Activity >> Set down a word-for-word copy of the data below, limited to the lines from the first through the line with "OpenStack instance is".
|---|
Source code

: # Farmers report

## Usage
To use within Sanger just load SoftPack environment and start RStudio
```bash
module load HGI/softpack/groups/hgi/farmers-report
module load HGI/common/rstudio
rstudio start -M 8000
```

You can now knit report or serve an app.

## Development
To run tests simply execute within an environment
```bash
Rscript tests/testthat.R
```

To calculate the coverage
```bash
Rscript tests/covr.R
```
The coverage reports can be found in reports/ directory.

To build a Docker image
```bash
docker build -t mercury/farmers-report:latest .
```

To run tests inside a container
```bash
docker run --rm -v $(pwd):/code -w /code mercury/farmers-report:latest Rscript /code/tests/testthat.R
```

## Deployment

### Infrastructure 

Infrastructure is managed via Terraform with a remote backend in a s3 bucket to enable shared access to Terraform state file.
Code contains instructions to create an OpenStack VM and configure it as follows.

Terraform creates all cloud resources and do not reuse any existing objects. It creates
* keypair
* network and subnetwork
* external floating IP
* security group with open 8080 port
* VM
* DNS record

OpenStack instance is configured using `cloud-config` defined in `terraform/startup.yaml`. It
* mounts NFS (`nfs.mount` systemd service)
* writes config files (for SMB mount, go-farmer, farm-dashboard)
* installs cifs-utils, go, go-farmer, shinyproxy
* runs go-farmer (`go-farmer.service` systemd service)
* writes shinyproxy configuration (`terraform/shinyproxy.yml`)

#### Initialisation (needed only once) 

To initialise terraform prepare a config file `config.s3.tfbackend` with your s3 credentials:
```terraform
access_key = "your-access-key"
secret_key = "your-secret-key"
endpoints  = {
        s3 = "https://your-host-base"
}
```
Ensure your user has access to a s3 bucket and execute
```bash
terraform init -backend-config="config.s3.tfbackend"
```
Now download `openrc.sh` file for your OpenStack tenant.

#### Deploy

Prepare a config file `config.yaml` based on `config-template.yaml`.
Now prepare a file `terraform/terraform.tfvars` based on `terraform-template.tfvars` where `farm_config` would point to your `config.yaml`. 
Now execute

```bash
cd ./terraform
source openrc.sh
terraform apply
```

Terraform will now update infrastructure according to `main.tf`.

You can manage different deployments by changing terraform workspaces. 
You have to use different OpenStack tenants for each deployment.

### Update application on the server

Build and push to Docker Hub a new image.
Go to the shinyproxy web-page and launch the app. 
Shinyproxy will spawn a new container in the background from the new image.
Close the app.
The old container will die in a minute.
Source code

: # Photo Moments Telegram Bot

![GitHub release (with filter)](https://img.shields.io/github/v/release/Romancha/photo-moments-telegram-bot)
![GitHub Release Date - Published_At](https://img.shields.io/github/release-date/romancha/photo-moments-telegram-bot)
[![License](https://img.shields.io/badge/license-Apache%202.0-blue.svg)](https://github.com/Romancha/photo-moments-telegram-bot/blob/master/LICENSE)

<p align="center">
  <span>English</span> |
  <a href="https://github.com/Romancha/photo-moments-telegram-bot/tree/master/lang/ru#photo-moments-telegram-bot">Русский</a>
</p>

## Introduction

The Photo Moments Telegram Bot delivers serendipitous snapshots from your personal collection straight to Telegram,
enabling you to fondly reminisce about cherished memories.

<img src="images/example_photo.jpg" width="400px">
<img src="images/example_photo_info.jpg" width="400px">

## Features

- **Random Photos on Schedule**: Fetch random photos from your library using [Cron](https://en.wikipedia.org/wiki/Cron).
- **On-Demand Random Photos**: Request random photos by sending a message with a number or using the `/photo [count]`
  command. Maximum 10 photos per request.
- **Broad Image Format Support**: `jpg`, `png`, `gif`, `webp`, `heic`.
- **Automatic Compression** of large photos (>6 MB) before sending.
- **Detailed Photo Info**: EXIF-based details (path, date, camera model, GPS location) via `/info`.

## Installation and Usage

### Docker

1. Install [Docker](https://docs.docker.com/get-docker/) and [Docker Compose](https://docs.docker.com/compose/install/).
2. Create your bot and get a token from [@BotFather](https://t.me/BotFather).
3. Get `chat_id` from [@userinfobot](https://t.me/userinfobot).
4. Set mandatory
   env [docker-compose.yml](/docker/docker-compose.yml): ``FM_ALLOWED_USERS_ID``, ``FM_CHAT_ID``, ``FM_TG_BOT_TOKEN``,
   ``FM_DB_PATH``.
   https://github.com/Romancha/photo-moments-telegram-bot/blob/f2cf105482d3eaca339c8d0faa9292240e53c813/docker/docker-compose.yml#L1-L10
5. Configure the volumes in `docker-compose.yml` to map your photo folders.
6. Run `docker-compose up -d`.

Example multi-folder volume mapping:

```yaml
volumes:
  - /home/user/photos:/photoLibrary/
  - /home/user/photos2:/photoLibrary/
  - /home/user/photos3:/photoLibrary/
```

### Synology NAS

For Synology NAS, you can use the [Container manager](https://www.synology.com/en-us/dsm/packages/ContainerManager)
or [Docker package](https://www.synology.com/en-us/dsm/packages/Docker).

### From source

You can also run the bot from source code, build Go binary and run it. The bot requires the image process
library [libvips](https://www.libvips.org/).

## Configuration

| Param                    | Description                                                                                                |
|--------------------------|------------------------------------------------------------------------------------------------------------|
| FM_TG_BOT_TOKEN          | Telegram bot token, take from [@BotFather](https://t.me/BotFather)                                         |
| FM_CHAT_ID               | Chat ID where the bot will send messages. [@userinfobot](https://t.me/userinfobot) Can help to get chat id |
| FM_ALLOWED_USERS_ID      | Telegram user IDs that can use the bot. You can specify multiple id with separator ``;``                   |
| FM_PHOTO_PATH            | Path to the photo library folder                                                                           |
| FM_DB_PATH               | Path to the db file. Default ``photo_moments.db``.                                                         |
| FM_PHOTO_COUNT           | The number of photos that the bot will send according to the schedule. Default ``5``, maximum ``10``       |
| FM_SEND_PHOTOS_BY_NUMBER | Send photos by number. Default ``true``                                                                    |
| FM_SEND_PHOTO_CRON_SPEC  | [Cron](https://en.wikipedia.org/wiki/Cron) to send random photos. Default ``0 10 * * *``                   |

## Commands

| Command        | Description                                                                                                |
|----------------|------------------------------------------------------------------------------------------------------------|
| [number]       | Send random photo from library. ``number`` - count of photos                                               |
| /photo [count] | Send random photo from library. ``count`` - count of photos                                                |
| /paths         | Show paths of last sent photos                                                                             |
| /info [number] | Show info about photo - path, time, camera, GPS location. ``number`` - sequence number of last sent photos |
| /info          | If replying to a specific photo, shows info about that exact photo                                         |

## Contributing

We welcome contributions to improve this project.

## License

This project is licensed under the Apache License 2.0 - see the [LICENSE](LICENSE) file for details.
|---|
Answer section >>
Source code

: # Farmers report

## Usage
To use within Sanger just load SoftPack environment and start RStudio
```bash
module load HGI/softpack/groups/hgi/farmers-report
module load HGI/common/rstudio
rstudio start -M 8000
```

You can now knit report or serve an app.

## Development
To run tests simply execute within an environment
```bash
Rscript tests/testthat.R
```

To calculate the coverage
```bash
Rscript tests/covr.R
```
The coverage reports can be found in reports/ directory.

To build a Docker image
```bash
docker build -t mercury/farmers-report:latest .
```

To run tests inside a container
```bash
docker run --rm -v $(pwd):/code -w /code mercury/farmers-report:latest Rscript /code/tests/testthat.R
```

## Deployment

### Infrastructure 

Infrastructure is managed via Terraform with a remote backend in a s3 bucket to enable shared access to Terraform state file.
Code contains instructions to create an OpenStack VM and configure it as follows.

Terraform creates all cloud resources and do not reuse any existing objects. It creates
* keypair
* network and subnetwork
* external floating IP
* security group with open 8080 port
* VM
* DNS record

OpenStack instance is configured using `cloud-config` defined in `terraform/startup.yaml`. It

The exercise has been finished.